The leader of the Islamic State of Iraq and Greater Syria (ISIS or ISIL) is thought to have made the demand in a sermon delivered Friday in the Iraqi city of Mosul, which ISIS seized as part of an early June offensive across northern Iraq.
The formerly elusive Baghdadi proclaimed an Islamic "caliphate" on June 29 that he said includes regions of both Syria and Iraq. Days later, he ordered Muslims around the world to relocate to the new "state".
By declaring the establishment of a caliphate and himself as caliph, Baghdadi is claiming to be the successor to the political and religious community originally established by the Prophet Mohammed. The caliphate is a powerful ideal – a nation of Muslims ruled by sharia law under a caliph who holds both spiritual and political authority.
"I am the wali (leader) who presides over you, though I am not the best of you, so if you see that I am right, assist me," said the man believed to be Baghdadi.
"If you see that I am wrong, advise me and put me on the right track, and obey me as long as I obey God."
Baghdadi has almost never been seen in public and there are few known photographs of him.
The video was released on a website known to be used by ISIS, but it was not possible to independently verify whether the person shown was indeed Baghdadi.
His jihadists are known for their brutality, executing and crucifying opponents. New photographs emerged Saturday depicting ISIS militants demolishing Sunni and Shiite mosques and shrines in Mosul and in surrounding Nineveh province.

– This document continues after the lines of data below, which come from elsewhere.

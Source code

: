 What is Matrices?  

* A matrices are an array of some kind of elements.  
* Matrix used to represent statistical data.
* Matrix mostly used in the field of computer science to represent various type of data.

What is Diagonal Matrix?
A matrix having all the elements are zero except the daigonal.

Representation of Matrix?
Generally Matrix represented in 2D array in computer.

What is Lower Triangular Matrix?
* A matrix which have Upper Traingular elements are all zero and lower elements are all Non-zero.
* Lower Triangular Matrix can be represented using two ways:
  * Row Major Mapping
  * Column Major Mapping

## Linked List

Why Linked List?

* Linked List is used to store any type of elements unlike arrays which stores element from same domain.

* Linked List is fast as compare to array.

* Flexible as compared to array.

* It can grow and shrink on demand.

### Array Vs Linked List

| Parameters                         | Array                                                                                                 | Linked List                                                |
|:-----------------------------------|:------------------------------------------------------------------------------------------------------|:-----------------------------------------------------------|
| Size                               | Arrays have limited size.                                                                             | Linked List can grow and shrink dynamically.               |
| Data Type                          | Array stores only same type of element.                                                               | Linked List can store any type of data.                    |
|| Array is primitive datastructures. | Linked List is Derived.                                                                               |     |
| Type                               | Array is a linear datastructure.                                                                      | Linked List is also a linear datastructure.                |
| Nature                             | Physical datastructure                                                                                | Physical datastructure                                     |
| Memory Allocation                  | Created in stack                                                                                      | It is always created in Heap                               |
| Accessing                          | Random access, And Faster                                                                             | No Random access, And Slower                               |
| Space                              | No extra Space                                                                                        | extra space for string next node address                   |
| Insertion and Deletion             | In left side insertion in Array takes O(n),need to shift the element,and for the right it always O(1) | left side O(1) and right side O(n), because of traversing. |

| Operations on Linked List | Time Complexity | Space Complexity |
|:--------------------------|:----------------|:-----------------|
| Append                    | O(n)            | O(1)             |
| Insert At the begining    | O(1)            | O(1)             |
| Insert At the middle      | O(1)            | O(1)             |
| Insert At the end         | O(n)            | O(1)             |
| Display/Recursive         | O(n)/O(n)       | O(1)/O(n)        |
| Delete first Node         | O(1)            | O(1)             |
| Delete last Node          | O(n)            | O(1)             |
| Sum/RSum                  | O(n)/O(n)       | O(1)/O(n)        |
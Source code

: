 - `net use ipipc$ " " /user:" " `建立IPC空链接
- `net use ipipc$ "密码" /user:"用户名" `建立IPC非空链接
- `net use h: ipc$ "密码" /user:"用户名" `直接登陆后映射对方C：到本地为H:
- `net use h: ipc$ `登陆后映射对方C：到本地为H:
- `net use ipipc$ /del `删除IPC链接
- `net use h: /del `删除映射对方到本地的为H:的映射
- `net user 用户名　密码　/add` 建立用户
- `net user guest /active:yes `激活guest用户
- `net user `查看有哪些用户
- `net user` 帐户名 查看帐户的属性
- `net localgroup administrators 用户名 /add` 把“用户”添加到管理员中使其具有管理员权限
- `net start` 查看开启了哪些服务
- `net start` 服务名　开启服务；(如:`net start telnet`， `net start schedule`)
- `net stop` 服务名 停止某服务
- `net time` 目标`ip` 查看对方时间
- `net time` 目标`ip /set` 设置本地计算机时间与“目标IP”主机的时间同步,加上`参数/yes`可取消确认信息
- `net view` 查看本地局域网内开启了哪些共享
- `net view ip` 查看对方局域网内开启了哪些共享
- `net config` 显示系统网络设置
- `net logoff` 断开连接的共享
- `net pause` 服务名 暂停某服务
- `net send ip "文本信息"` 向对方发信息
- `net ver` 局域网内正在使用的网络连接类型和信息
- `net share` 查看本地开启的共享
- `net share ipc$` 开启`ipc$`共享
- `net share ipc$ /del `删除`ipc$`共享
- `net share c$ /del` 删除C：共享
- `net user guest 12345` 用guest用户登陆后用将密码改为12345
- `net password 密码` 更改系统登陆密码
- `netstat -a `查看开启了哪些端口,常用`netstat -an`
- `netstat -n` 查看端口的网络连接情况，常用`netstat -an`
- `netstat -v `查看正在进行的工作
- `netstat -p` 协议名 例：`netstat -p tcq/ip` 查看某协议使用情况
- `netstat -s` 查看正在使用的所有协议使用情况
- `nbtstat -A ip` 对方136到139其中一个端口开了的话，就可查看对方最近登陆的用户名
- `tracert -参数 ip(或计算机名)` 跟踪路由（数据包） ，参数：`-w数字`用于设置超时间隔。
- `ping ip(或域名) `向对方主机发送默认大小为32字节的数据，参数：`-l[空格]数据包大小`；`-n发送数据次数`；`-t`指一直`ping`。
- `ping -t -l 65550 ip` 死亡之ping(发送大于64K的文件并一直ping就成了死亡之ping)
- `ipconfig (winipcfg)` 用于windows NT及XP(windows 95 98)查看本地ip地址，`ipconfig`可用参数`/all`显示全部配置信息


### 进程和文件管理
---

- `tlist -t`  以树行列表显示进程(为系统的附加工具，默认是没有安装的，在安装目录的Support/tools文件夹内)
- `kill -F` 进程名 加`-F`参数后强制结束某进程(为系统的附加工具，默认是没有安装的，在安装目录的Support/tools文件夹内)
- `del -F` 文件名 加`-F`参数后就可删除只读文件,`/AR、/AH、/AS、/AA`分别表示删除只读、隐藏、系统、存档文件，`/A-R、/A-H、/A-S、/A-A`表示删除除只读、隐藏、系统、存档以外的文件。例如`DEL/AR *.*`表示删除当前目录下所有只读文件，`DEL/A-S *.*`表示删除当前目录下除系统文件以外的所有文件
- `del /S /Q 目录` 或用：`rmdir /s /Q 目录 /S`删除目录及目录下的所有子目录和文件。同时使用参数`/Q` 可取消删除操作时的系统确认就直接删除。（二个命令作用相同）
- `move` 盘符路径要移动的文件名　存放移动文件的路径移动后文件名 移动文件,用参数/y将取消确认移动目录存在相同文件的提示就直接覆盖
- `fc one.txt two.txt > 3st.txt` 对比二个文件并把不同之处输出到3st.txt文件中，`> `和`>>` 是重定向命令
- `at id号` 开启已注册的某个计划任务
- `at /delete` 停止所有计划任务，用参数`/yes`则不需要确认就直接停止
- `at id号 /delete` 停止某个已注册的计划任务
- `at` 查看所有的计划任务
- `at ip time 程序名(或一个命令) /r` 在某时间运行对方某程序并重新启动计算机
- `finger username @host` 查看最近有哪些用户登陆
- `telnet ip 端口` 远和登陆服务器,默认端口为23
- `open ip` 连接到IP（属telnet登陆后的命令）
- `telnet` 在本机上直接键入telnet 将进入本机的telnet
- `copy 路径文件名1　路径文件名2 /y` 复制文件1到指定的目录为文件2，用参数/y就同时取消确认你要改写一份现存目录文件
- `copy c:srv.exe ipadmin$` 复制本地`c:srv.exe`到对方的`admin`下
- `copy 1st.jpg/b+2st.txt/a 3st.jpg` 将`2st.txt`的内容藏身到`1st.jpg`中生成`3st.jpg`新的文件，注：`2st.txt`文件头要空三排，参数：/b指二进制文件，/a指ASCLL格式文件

Baghdadi is believed to have been born in the Iraqi city of Samarra in 1971. He joined the insurgency against the US military following the 2003 invasion that ousted former dictator Saddam Hussein.
Baghdadi reportedly spent time in a US military prison and later took over leadership of what was originally an al Qaeda-linked group known as the Islamic State of Iraq (ISI).
His militants joined the fight against the Syrian regime in late spring of 2013. The group was subsequently accused of kidnapping, torturing and killing Syrians – including children – from its stronghold in the northern Syrian city of Raqqa, prompting an alliance of moderate Syrian rebel groups to declare a "second revolution" against the jihadist group.
ISI struggled for influence in Syria with another group affiliated with al Qaeda, al Nusra (Jabhat al Nusra or the Nusra Front). In April 2013 Baghdadi sought to merge the rivals into a new group to be known as the Islamic State of Iraq and Greater Syria.
But the merger idea was rejected by both al Qaeda chief Ayman al Zawahiri and al Nusra. In June Zawahiri ordered ISIS to disband and told Baghdadi to go back to operating only in Iraq while al Nusra would remain al Qaeda’s main branch in Syria.
Baghdadi rejected the order, prompting al Qaeda to cut off ties with ISIS.